### Your instructions:
Below are the records; give again exactly the line with "- [Kafka worker](#kafka-worker)", the line with "#### Kafka Worker", and each line that lies between them, and nothing besides.

_ _ _ _

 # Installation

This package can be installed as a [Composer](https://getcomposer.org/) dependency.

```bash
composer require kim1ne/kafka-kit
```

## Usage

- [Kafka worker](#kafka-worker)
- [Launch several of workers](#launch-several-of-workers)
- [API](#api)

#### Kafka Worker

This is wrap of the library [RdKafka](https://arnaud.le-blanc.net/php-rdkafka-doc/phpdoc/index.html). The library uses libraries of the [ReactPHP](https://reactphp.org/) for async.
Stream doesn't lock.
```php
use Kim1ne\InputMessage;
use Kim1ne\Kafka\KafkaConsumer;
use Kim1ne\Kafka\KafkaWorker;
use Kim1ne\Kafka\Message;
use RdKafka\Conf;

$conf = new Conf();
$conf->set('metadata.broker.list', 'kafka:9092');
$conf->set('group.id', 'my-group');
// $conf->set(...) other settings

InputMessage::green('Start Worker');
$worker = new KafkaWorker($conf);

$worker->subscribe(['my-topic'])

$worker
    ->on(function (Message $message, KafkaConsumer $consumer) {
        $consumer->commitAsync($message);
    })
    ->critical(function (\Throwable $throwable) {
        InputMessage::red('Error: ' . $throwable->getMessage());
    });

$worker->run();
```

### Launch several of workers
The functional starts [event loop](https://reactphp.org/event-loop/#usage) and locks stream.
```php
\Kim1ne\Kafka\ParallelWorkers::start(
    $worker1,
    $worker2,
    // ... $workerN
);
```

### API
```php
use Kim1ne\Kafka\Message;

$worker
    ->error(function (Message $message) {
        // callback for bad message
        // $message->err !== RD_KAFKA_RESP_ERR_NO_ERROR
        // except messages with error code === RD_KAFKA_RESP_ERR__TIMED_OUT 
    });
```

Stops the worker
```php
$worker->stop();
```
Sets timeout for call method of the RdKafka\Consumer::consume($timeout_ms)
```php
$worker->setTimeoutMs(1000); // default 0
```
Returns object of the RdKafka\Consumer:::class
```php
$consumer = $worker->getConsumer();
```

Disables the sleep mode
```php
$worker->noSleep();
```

_ _ _ _

### Exercise result:
- [Kafka worker](#kafka-worker)
- [Launch several of workers](#launch-several-of-workers)
- [API](#api)

#### Kafka Worker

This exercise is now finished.